*** Data extract ***
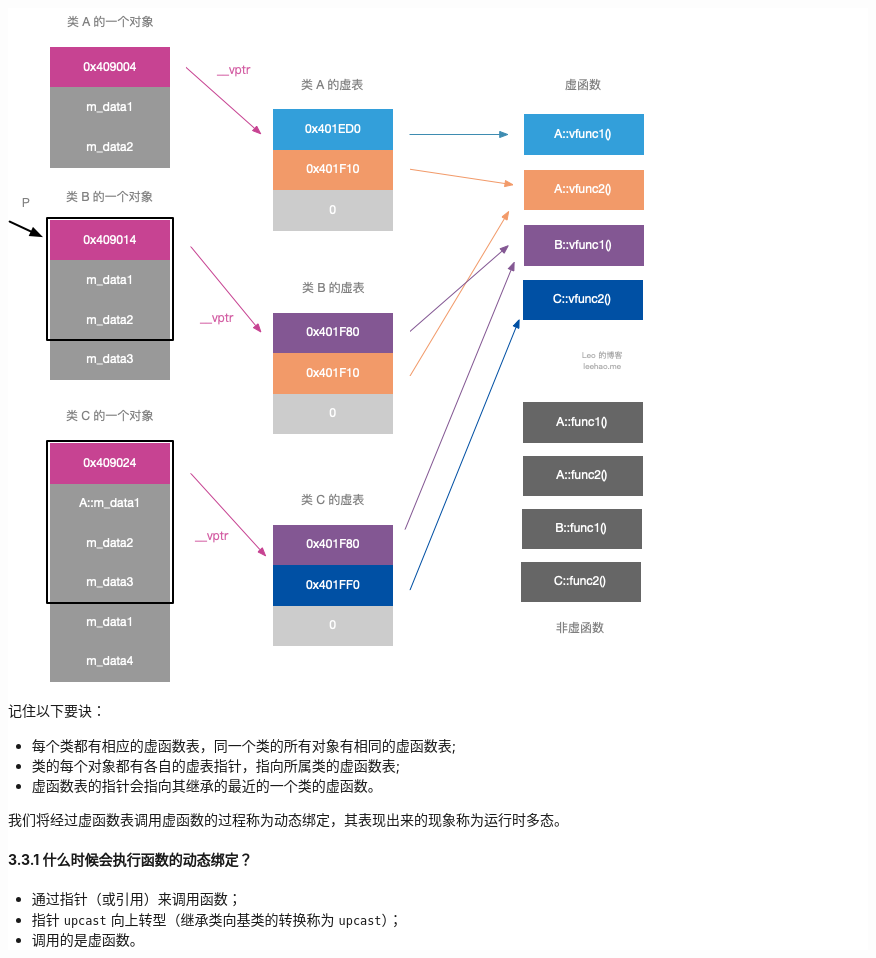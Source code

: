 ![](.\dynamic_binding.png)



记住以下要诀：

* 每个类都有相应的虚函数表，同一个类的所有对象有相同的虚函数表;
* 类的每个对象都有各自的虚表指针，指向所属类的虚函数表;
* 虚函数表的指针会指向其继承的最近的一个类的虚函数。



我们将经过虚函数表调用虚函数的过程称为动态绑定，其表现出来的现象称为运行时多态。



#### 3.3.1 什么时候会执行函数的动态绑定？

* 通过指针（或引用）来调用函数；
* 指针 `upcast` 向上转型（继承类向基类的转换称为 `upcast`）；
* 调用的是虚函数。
*** End of Data extract ***
*** Data extract ***
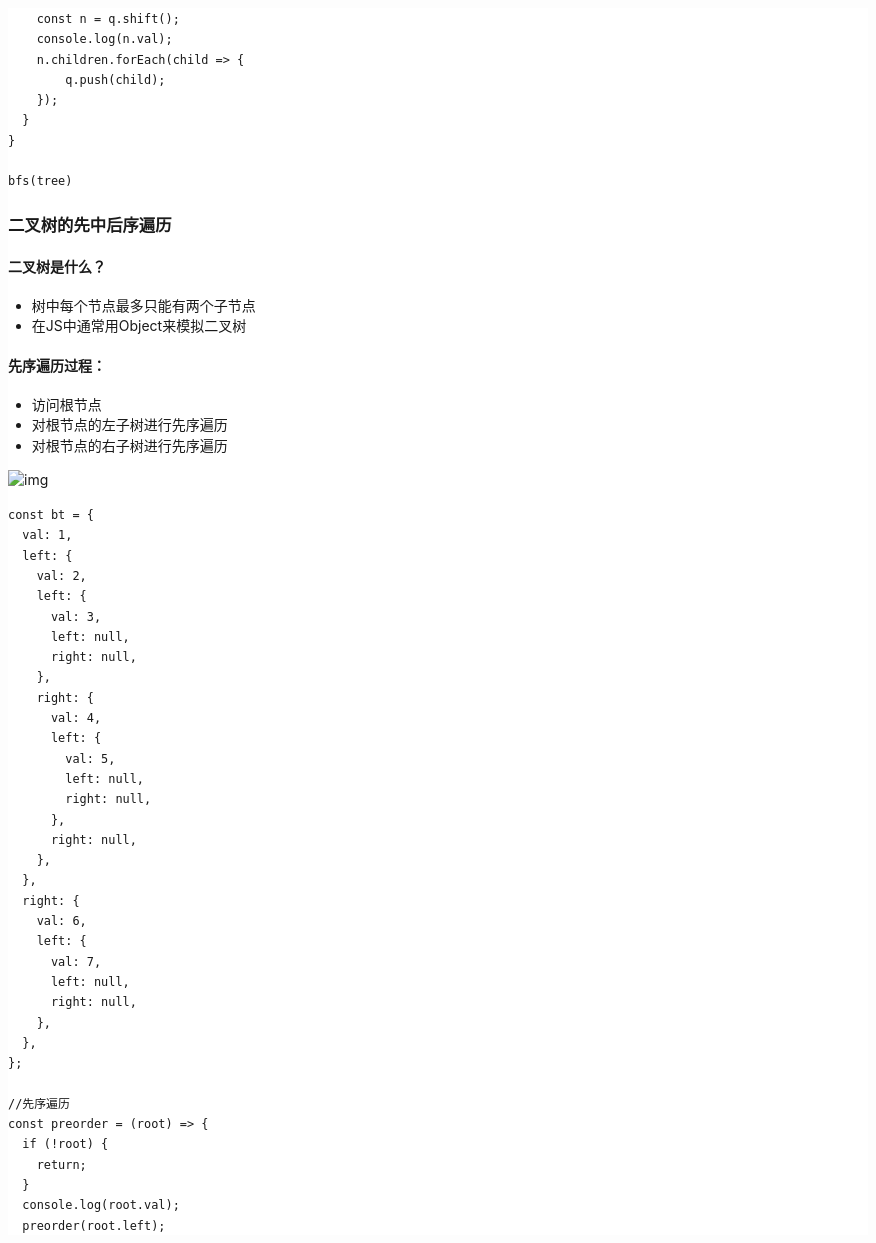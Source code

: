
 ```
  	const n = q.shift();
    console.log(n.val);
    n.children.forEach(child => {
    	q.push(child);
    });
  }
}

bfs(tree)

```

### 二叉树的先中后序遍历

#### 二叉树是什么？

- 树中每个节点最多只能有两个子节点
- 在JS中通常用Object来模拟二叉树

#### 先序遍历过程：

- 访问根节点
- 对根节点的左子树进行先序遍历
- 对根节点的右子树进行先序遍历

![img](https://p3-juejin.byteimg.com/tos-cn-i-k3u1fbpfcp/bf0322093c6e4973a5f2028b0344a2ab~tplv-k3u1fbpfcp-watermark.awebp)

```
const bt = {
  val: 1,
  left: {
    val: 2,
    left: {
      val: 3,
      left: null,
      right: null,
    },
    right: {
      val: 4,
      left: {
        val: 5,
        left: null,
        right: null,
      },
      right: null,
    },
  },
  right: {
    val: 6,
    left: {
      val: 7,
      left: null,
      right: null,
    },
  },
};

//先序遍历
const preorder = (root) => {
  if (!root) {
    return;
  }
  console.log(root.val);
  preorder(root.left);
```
*** End of Data extract ***
## What you should do
Search the records above for "preorder" and copy every line that has it.

## Written response
const preorder = (root) => {
  preorder(root.left);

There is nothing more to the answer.